DbSchema.configure_from_yaml(Rails.root.join('config', 'database.yml'), Rails.env)
If you need to specify other options you can simply pass them as keyword arguments after the environment:
DbSchema.configure_from_yaml(
Rails.root.join('config', 'database.yml'),
Rails.env,
dry_run: true
)
All configuration options are described in the following table:
Option | Default value | Description |
---|---|---|
adapter | 'postgres' |
Database adapter |
host | 'localhost' |
Database host |
port | 5432 |
Database port |
database | (no default) | Database name |
user | nil |
Database user |
password | '' |
Database password |
log_changes | true |
When true, schema changes are logged |
post_check | true |
When true, database schema is checked afterwards |
dry_run | false |
When true, no operations are actually made |
By default DbSchema logs the changes it applies to your database; you can disable that by setting log_changes
to false.
DbSchema provides an opt-out post-run schema check; it ensures that the schema was applied correctly and there are no remaining differences between your schema.rb
and the actual database schema. The corresponding post_check
option is likely to become off by default when DbSchema becomes more stable and battle-tested.

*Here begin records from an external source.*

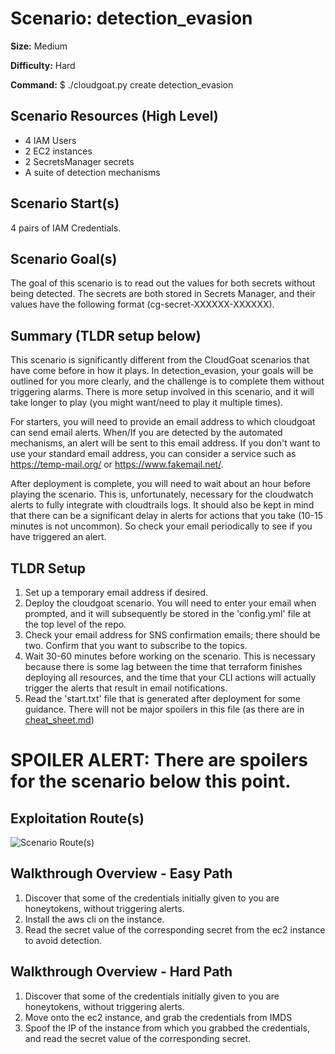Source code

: # Scenario: detection_evasion

**Size:**  Medium

**Difficulty:** Hard

**Command:** $ ./cloudgoat.py create detection_evasion

## Scenario Resources (High Level)

- 4 IAM Users
- 2 EC2 instances
- 2 SecretsManager secrets
- A suite of detection mechanisms

## Scenario Start(s)

4 pairs of IAM Credentials.

## Scenario Goal(s)

The goal of this scenario is to read out the values for both secrets without being detected. The secrets are both stored in Secrets Manager, and their values have the following format (cg-secret-XXXXXX-XXXXXX).

## Summary (TLDR setup below)

This scenario is significantly different from the CloudGoat scenarios that have come before in how it plays.
In detection_evasion, your goals will be outlined for you more clearly, and the challenge is to complete them without triggering alarms. There is more setup involved in this scenario, and it will take longer to play (you might want/need to play it multiple times).

For starters, you will need to provide an email address to which cloudgoat can send email alerts. When/If you are detected by the automated mechanisms, an alert will be sent to this email address. If you don't want to use your standard email address, you can consider a service such as https://temp-mail.org/ or https://www.fakemail.net/.

After deployment is complete, you will need to wait about an hour before playing the scenario. This is, unfortunately, necessary for the cloudwatch alerts to fully integrate with cloudtrails logs. It should also be kept in mind that there can be a significant delay in alerts for actions that you take (10-15 minutes is not uncommon). So check your email
periodically to see if you have triggered an alert.

## TLDR Setup

1. Set up a temporary email address if desired.
2. Deploy the cloudgoat scenario. You will need to enter your email when prompted, and it will subsequently be stored in the 'config.yml' file at the top level of the repo.
3. Check your email address for SNS confirmation emails; there should be two. Confirm that you want to subscribe to the topics.
4. Wait 30-60 minutes before working on the scenario. This is necessary because there is some lag between the time that terraform finishes deploying all resources, and the time that your CLI actions will actually trigger the alerts that result in email notifications.
5. Read the 'start.txt' file that is generated after deployment for some guidance. There will not be major spoilers in this file (as there are in [cheat_sheet.md](cheat_sheet.md))

# **SPOILER ALERT:** There are spoilers for the scenario below this point.

## Exploitation Route(s)

![Scenario Route(s)](./detection_evasion_exploitation_route.png)

## Walkthrough Overview - Easy Path

1. Discover that some of the credentials initially given to you are honeytokens, without triggering alerts.
2. Install the aws cli on the instance.
3. Read the secret value of the corresponding secret from the ec2 instance to avoid detection.

## Walkthrough Overview - Hard Path

1. Discover that some of the credentials initially given to you are honeytokens, without triggering alerts.
2. Move onto the ec2 instance, and grab the credentials from IMDS
3. Spoof the IP of the instance from which you grabbed the credentials, and read the secret value of the corresponding secret.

There is also a dry run mode which does not apply the changes to your database - it just logs the necessary changes (if you leave log_changes
set to true
). Post check is also skipped in that case.

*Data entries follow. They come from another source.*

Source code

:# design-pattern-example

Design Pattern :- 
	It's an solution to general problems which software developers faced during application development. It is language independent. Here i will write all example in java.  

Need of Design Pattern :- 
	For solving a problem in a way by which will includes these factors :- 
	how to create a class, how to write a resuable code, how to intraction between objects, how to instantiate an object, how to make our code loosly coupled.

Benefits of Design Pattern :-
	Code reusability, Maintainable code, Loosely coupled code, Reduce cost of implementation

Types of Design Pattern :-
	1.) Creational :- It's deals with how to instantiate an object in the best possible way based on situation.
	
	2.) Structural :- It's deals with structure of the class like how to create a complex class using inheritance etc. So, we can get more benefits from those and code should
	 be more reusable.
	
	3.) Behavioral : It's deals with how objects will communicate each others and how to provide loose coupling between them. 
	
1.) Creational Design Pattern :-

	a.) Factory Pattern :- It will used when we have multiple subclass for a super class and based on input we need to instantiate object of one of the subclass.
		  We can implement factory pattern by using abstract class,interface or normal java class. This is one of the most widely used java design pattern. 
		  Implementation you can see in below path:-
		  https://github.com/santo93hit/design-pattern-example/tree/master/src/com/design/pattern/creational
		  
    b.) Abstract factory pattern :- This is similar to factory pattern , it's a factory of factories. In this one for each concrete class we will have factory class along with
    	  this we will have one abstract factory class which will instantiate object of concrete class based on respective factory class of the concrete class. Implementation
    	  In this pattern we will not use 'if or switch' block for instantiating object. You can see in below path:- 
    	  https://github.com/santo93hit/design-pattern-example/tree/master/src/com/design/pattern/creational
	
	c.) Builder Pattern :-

Dry run may be useful while you are building your schema definition for an existing app; adjust your schema.rb
and apply it in dry run mode until it fits your database and next dry run doesn't report any changes. Don't forget to turn dry_run
off afterwards!
- primary keys are hardcoded to a single NOT NULL integer field with a postgres sequence attached
- array element type attributes are not supported
- precision in all date/time types isn't supported
- no support for databases other than PostgreSQL
- no support for renaming tables & columns
After checking out the repo, run bin/setup
to install dependencies. Then, run rake spec
to run the tests. You can also run bin/console
for an interactive prompt that will allow you to experiment. To install this gem onto your local machine, run bundle exec rake install
.
Bug reports and pull requests are welcome on GitHub at 7even/db_schema.
The gem is available as open source under the terms of the MIT License.